**Task instructions:**
Pictures are not part of the copy. Reproduce all the records exactly.

Data to process START

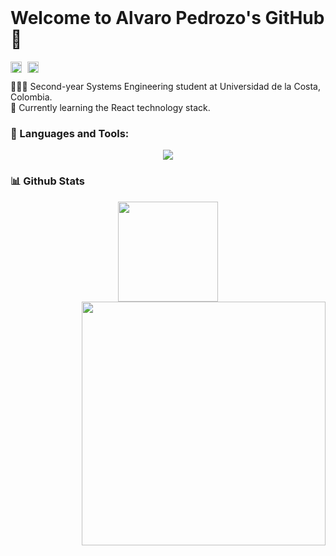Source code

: <img src="https://i.giphy.com/media/v1.Y2lkPTc5MGI3NjExMzBrb3ppbWhjdWJtdzY0bnhmemVwY3lvbjNnbTJ1cnA4eWozMnpkbSZlcD12MV9pbnRlcm5hbF9naWZfYnlfaWQmY3Q9Zw/dAWZiSMbMvObDWP3aA/giphy.gif" width=100% height=1/>

# Welcome to Alvaro Pedrozo's GitHub 👋

<a href='https://www.linkedin.com/in/rahul-jha98/'><img align='left' alt="linkedin" src="https://raw.githubusercontent.com/rahul-jha98/rahul-jha98/561d474902b59c7429ec22bb73e225696c27b202/assets/linkedin.svg" height='18px'/></a>
<a href='https://twitter.com/jharahul98/'><img align='left' alt="twitter" src="https://raw.githubusercontent.com/rahul-jha98/rahul-jha98/561d474902b59c7429ec22bb73e225696c27b202/assets/twitter.svg" height='18px' style="margin-left: 6px;"/></a>

<br/>

👨🏻‍💻 Second-year Systems Engineering student at Universidad de la Costa, Colombia.
<br/>
💭 Currently learning the React technology stack.

### 🔨 Languages and Tools:

<p align="center">
    <img src="https://skillicons.dev/icons?i=html,css,js,ts,react,tailwind,astro,git,bootstrap,python,mongo,mysql,npm,rollupjs,jest,figma,aws,cloudflare,azure,latex,md,discord,github,vscode" />
</p>

### 📊 Github Stats
<p align=center>
  <div align=center>
      <img height=160 align="center" src="https://github-readme-stats.vercel.app/api/top-langs/?username=shootmewolft&hide=c%23,powershell,Mathematica,Ruby,Objective-C,Objective-C%2b%2b,Cuda&title_color=61dafb&text_color=ffffff&icon_color=61dafb&bg_color=20232a&langs_count=8&layout=compact&border_color=61dafb&hide_border=true&size_weight=0.5&count_weight=0.5" />
      <img align="right" width=390 src="https://github-readme-stats.vercel.app/api?username=shootmewolft&show_icons=true&theme=react&border_color=61dafb&hide_border=true" />
  </div>
</p>

<br />


<img src="https://i.giphy.com/media/v1.Y2lkPTc5MGI3NjExMzBrb3ppbWhjdWJtdzY0bnhmemVwY3lvbjNnbTJ1cnA4eWozMnpkbSZlcD12MV9pbnRlcm5hbF9naWZfYnlfaWQmY3Q9Zw/dAWZiSMbMvObDWP3aA/giphy.gif" width=100% height=1/>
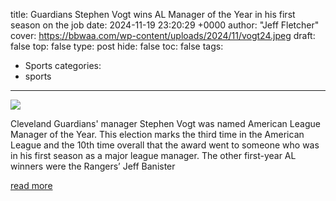 title: Guardians Stephen Vogt wins AL Manager of the Year in his first season on the job
date: 2024-11-19 23:20:29 +0000
author: "Jeff Fletcher"
cover: https://bbwaa.com/wp-content/uploads/2024/11/vogt24.jpeg
draft: false
top: false
type: post
hide: false
toc: false
tags:
  - Sports
categories:
  - sports
---

![](https://bbwaa.com/wp-content/uploads/2024/11/vogt24.jpeg)

Cleveland Guardians' manager Stephen Vogt was named American League Manager of the Year. This election marks the third time in the American League and the 10th time overall that the award went to someone who was in his first season as a major league manager. The other first-year AL winners were the Rangers’ Jeff Banister

[read more](https://bbwaa.com/24-al-mgr/)

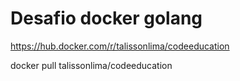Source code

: # Desafio docker golang

https://hub.docker.com/r/talissonlima/codeeducation

docker pull talissonlima/codeeducation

Data to process END

**Answer to the exercise:**
Source code

: <img src="https://i.giphy.com/media/v1.Y2lkPTc5MGI3NjExMzBrb3ppbWhjdWJtdzY0bnhmemVwY3lvbjNnbTJ1cnA4eWozMnpkbSZlcD12MV9pbnRlcm5hbF9naWZfYnlfaWQmY3Q9Zw/dAWZiSMbMvObDWP3aA/giphy.gif" width=100% height=1/>

# Welcome to Alvaro Pedrozo's GitHub 👋

<a href='https://www.linkedin.com/in/rahul-jha98/'><img align='left' alt="linkedin" src="https://raw.githubusercontent.com/rahul-jha98/rahul-jha98/561d474902b59c7429ec22bb73e225696c27b202/assets/linkedin.svg" height='18px'/></a>
<a href='https://twitter.com/jharahul98/'><img align='left' alt="twitter" src="https://raw.githubusercontent.com/rahul-jha98/rahul-jha98/561d474902b59c7429ec22bb73e225696c27b202/assets/twitter.svg" height='18px' style="margin-left: 6px;"/></a>

<br/>

👨🏻‍💻 Second-year Systems Engineering student at Universidad de la Costa, Colombia.
<br/>
💭 Currently learning the React technology stack.

### 🔨 Languages and Tools:

<p align="center">
    <img src="https://skillicons.dev/icons?i=html,css,js,ts,react,tailwind,astro,git,bootstrap,python,mongo,mysql,npm,rollupjs,jest,figma,aws,cloudflare,azure,latex,md,discord,github,vscode" />
</p>

### 📊 Github Stats
<p align=center>
  <div align=center>
      <img height=160 align="center" src="https://github-readme-stats.vercel.app/api/top-langs/?username=shootmewolft&hide=c%23,powershell,Mathematica,Ruby,Objective-C,Objective-C%2b%2b,Cuda&title_color=61dafb&text_color=ffffff&icon_color=61dafb&bg_color=20232a&langs_count=8&layout=compact&border_color=61dafb&hide_border=true&size_weight=0.5&count_weight=0.5" />
      <img align="right" width=390 src="https://github-readme-stats.vercel.app/api?username=shootmewolft&show_icons=true&theme=react&border_color=61dafb&hide_border=true" />
  </div>
</p>

<br />


<img src="https://i.giphy.com/media/v1.Y2lkPTc5MGI3NjExMzBrb3ppbWhjdWJtdzY0bnhmemVwY3lvbjNnbTJ1cnA4eWozMnpkbSZlcD12MV9pbnRlcm5hbF9naWZfYnlfaWQmY3Q9Zw/dAWZiSMbMvObDWP3aA/giphy.gif" width=100% height=1/>
 title: Guardians Stephen Vogt wins AL Manager of the Year in his first season on the job
date: 2024-11-19 23:20:29 +0000
author: "Jeff Fletcher"
cover: https://bbwaa.com/wp-content/uploads/2024/11/vogt24.jpeg
draft: false
top: false
type: post
hide: false
toc: false
tags:
  - Sports
categories:
  - sports
---

![](https://bbwaa.com/wp-content/uploads/2024/11/vogt24.jpeg)

Cleveland Guardians' manager Stephen Vogt was named American League Manager of the Year. This election marks the third time in the American League and the 10th time overall that the award went to someone who was in his first season as a major league manager. The other first-year AL winners were the Rangers’ Jeff Banister

[read more](https://bbwaa.com/24-al-mgr/)

Source code

: # Desafio docker golang

https://hub.docker.com/r/talissonlima/codeeducation

docker pull talissonlima/codeeducation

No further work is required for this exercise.